An important aspect when deciding whether to pursue AI is what business questions you need answered, ZoomInfo CEO Henry Schuck wrote on Forbes. For example, yes/no questions are good starting points: Is this a fraudulent transaction? Is this person’s computer activity unusual? A similar approach can be used for questions or processes where a choice is made, such as: Does a customer like this shirt color based on past purchases?
“If you can’t identify questions with [these types of] answers at the outset, then the process of applying AI could be substantially more difficult,” Schuck said.
About our data collection
Datanyze collects technographic data by scanning more than 35 million web domains daily, using a combination of web crawling, third party providers, and natural language processing. Most technologies leave behind a footprint or “signature” that helps the crawler identify it from other elements of a website or mobile app. By finding and cataloging these signatures across millions of sites, Datanyze can determine how many companies use a given technology -- and take note of when certain technologies appear or disappear from a company’s site.
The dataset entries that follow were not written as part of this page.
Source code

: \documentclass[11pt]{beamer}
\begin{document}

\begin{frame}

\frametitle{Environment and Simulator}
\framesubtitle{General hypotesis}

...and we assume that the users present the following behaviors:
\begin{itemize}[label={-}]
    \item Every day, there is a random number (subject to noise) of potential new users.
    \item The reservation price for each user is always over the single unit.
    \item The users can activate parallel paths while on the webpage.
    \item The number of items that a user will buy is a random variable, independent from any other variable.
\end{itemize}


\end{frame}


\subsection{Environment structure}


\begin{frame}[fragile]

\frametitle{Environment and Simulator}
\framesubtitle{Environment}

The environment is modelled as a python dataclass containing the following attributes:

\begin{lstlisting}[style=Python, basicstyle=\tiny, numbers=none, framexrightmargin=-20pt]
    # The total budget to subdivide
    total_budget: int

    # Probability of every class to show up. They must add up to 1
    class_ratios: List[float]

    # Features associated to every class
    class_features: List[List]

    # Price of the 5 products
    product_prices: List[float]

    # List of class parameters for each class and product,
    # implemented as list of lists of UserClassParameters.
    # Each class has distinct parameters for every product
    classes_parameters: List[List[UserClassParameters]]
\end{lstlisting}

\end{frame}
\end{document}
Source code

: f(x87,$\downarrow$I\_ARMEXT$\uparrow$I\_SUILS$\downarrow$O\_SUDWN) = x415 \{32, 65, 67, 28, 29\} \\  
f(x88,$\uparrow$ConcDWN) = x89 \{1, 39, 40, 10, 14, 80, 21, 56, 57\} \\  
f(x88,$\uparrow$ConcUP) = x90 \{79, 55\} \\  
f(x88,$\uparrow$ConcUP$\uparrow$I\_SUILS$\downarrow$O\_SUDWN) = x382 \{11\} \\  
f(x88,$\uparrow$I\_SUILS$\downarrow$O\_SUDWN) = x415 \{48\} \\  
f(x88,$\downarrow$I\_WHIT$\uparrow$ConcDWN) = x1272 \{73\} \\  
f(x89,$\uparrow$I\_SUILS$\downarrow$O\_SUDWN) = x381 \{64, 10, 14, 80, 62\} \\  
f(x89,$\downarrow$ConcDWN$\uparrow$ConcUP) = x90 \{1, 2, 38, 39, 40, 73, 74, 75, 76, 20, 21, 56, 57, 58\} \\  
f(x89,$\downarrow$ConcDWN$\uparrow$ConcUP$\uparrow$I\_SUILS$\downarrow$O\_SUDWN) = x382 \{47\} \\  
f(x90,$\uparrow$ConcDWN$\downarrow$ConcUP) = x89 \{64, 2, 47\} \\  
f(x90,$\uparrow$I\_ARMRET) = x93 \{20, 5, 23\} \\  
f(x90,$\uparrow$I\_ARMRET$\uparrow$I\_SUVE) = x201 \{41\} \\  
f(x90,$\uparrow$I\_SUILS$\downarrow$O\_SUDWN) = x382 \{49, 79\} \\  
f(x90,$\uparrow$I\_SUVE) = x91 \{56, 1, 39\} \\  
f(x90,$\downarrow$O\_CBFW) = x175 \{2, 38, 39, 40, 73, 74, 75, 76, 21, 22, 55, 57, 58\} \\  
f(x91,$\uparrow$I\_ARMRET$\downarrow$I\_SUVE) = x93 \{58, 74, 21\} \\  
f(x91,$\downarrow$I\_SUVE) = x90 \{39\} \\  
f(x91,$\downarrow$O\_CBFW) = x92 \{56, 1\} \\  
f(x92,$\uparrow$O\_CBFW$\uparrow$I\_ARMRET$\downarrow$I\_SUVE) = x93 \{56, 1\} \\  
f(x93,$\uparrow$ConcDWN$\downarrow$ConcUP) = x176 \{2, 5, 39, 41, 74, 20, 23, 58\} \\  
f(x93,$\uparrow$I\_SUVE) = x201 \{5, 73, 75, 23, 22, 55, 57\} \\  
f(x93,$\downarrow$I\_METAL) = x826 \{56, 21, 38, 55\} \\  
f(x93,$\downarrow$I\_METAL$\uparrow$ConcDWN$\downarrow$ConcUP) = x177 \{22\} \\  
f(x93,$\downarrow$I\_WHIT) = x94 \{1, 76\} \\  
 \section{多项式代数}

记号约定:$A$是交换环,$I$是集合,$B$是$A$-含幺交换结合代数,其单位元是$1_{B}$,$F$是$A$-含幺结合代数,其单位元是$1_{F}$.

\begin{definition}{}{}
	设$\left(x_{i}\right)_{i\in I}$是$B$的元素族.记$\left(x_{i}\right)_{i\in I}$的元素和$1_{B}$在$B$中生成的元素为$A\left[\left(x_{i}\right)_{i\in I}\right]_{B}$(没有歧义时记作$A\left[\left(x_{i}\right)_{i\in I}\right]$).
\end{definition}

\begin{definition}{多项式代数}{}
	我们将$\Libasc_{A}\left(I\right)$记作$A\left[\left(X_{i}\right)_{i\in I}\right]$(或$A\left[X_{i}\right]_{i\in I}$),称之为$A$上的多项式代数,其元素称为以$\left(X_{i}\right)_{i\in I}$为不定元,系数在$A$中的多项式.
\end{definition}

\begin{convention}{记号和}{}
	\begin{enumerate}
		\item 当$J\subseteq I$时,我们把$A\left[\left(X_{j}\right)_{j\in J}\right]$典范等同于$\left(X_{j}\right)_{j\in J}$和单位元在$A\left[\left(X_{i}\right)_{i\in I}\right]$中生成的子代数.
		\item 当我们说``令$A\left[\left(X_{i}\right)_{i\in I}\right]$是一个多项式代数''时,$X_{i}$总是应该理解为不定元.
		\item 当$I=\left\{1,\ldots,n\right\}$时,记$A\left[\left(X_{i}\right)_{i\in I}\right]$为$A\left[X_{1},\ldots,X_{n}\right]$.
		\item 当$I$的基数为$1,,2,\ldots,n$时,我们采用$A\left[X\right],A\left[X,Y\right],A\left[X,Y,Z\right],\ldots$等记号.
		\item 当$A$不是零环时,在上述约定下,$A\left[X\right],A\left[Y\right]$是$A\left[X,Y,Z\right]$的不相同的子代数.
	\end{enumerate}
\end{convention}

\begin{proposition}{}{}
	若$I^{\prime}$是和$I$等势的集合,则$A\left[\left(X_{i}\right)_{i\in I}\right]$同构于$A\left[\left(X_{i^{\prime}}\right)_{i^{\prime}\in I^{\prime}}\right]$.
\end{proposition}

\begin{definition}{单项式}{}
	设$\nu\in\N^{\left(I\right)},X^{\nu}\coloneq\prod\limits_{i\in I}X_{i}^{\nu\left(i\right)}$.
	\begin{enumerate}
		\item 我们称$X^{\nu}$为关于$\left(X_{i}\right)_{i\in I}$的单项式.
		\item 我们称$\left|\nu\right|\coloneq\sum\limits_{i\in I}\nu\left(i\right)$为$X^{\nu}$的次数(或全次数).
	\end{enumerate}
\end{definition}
For technologies that leave no footprint (such as databases and CRMs), Datanyze uses natural language processing as an alternative method to identify tech deployment. This involves scanning and digesting unstructured data -- text from job postings, social media, press releases, and more -- to infer a relationship between a company and a particular technology. This method involves complex keyword targeting.
Also, ZoomInfo (the parent company of Datanyze) conducts quarterly surveys of a percentage of business professionals within its database, asking them detailed questions about technology purchases and upcoming projects.